Book Corner – October 2019 (1)

One by one they disappeared – Moray Dalton

Moray Dalton was the pen name of Katherine Dalton Renoir, the English born daughter of Anglo-Canadian parents. She wrote twenty-nine crime novels, fifteen of which, including this, featuring her principal detective, Inspector Collier of the Yard. It is fair to say that, although relatively successful in her time, Dalton has fallen out of favour. In an attempt to resuscitate her reputation, the enterprising Dean Street Press earlier this year reissued five of her works, of which this, published in 1929, is the earliest.

In truth, it has not aged well and is rather dated but if you are willing to look beyond that, you will find an engaging tale, stylishly written with a healthy dash of humour and the obligatory pinch of love interest. Her characters are well drawn and believable and Collier, whilst a pro to his finger bones, is likeable and has a heart. The plot is sufficiently interesting to keep the reader engaged and compared with other novels from the so-called Golden Age of detective fiction, this book tries not to bedazzle the reader with the brilliance of the detective in unravelling the mystery from a motley collection of clues. That said, I had worked out who had done it midway through the book, even though Collier steadfastly chose to follow the wrong route.

In essence, it is a tale of what happens when a kindly man is taken to the cleaners by those with baser instincts. A rich and rather pampered American from New York, Elbert J Packenham, together with his black cat, Jehosaphat, who plays a prominent part in the story’s denouement, is one of nine survivors of the sinking of a liner, the Coptic. Packenham, in a bad way, is put into a lifeboat and cared for by the other eight survivors. As a mark of his eternal gratitude for his escape, Packenham hosts annually a dinner for all those who survived the Coptic.

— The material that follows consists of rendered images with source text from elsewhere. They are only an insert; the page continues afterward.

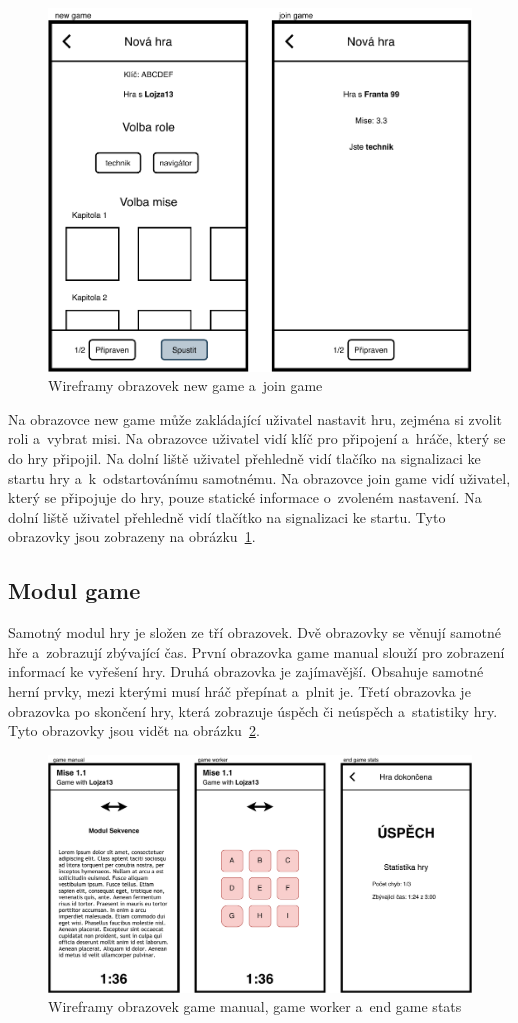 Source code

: \begin{figure}
    \centering
    \includegraphics[width=0.6\linewidth]{assets/design/wireframes/lobby.pdf}
    \caption{Wireframy obrazovek new game a~join game}
    \label{fig:ui-lobby}
\end{figure}

\pagebreak
Na obrazovce new game může zakládající uživatel nastavit hru,
zejména si zvolit roli a~vybrat misi.
Na obrazovce uživatel vidí klíč pro připojení a~hráče,
který se do hry připojil.
Na dolní liště uživatel přehledně vidí tlačíko na signalizaci ke startu hry
a~k~odstartovánímu samotnému.
Na obrazovce join game vidí uživatel,
který se připojuje do hry,
pouze statické informace o~zvoleném nastavení.
Na dolní liště uživatel přehledně vidí tlačítko na signalizaci ke startu.
Tyto obrazovky jsou zobrazeny na obrázku~\ref{fig:ui-lobby}.

\subsection{Modul game}

Samotný modul hry je složen ze tří obrazovek.
Dvě obrazovky se věnují samotné hře a~zobrazují zbývající čas.
První obrazovka game manual slouží pro zobrazení informací ke vyřešení hry.
Druhá obrazovka je zajímavější.
Obsahuje samotné herní prvky,
mezi kterými musí hráč přepínat a~plnit je.
Třetí obrazovka je obrazovka po skončení hry,
která zobrazuje úspěch či neúspěch
a~statistiky hry.
Tyto obrazovky jsou vidět na obrázku~\ref{fig:ui-game}.

\begin{figure}
    \centering
    \includegraphics[width=1\linewidth]{assets/design/wireframes/game.pdf}
    \caption{Wireframy obrazovek game manual, game worker a~end game stats}
    \label{fig:ui-game}
\end{figure}
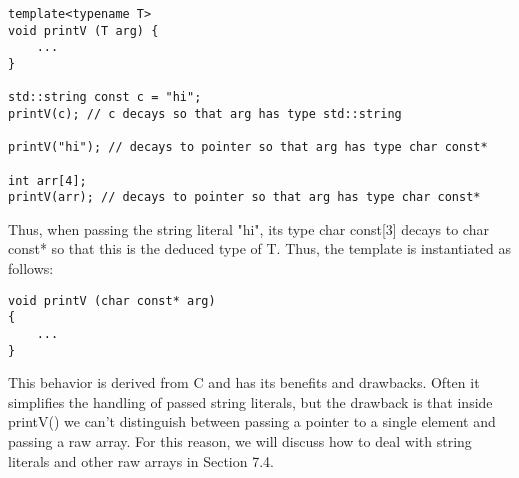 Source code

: \begin{lstlisting}[style=styleCXX]
template<typename T>
void printV (T arg) {
	...
}

std::string const c = "hi";
printV(c); // c decays so that arg has type std::string

printV("hi"); // decays to pointer so that arg has type char const*

int arr[4];
printV(arr); // decays to pointer so that arg has type char const*
\end{lstlisting}

Thus, when passing the string literal "hi", its type char const[3] decays to char const* so that this is the deduced type of T. Thus, the template is instantiated as follows:

\begin{lstlisting}[style=styleCXX]
void printV (char const* arg)
{
	...
}
\end{lstlisting}

This behavior is derived from C and has its benefits and drawbacks. Often it simplifies the handling of passed string literals, but the drawback is that inside printV() we can’t distinguish between passing a pointer to a single element and passing a raw array. For this reason, we will discuss how to deal with string literals and other raw arrays in Section 7.4.




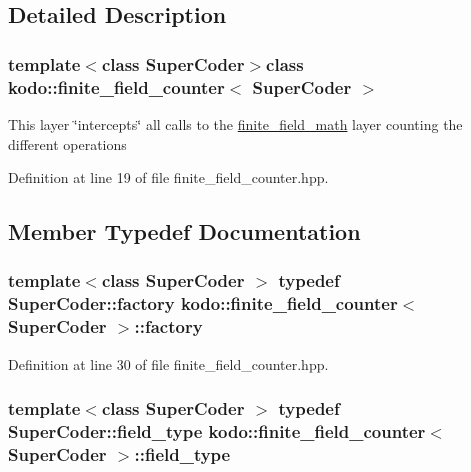 \subsection{Detailed Description}
\subsubsection*{template$<$class Super\-Coder$>$class kodo\-::finite\-\_\-field\-\_\-counter$<$ Super\-Coder $>$}

This layer \char`\"{}intercepts\char`\"{} all calls to the \hyperlink{classkodo_1_1finite__field__math}{finite\-\_\-field\-\_\-math} layer counting the different operations 

Definition at line 19 of file finite\-\_\-field\-\_\-counter.\-hpp.



\subsection{Member Typedef Documentation}
\hypertarget{classkodo_1_1finite__field__counter_afbbc7697ff30ee6b96b67c311c5975d7}{
\subsubsection[{factory}]{\setlength{\rightskip}{0pt plus 5cm}template$<$class Super\-Coder $>$ typedef Super\-Coder\-::factory {\bf kodo\-::finite\-\_\-field\-\_\-counter}$<$ Super\-Coder $>$\-::{\bf factory}}}\label{classkodo_1_1finite__field__counter_afbbc7697ff30ee6b96b67c311c5975d7}






Definition at line 30 of file finite\-\_\-field\-\_\-counter.\-hpp.

\hypertarget{classkodo_1_1finite__field__counter_ad7c95704b9f98e4196759c95dde832a7}{
\subsubsection[{field\-\_\-type}]{\setlength{\rightskip}{0pt plus 5cm}template$<$class Super\-Coder $>$ typedef Super\-Coder\-::field\-\_\-type {\bf kodo\-::finite\-\_\-field\-\_\-counter}$<$ Super\-Coder $>$\-::{\bf field\-\_\-type}}}\label{classkodo_1_1finite__field__counter_ad7c95704b9f98e4196759c95dde832a7}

But he does more. He marks the occasion of the annual dinner by buying an expensive gift for each of the attendees. Packenham, having no one to leave his fortune to as his nephew has recently died, announces that he has left his fortune to the eight survivors. The will, though, is effectively a tontine ( in that only those who are alive upon Packenham’s death will get a share of the money. The problem with tontines is that they give ample opportunity for those of a greedy disposition to eliminate those who would otherwise profit from the arrangement and, thus, increase their share of the money.

And one by one, in seemingly random accidents, the beneficiaries of the tontine will die. Collier suspects darker forces at work. When Packenham himself disappears and the culprits set a trap for the inspector which leads to a colleague being seriously injured, he knows he is on to something. Deploying his expertise and Jehosaphat playing the role of deus ex machina, he gets to the bottom of the dastardly scheme.

As often is the way with these stories, you have to suspend belief. If you can do that you will meet some wonderful characters including an Italian nobleman, Count Olivieri, down on his luck and a bohemian English artist, Edgar Mallory. A great read.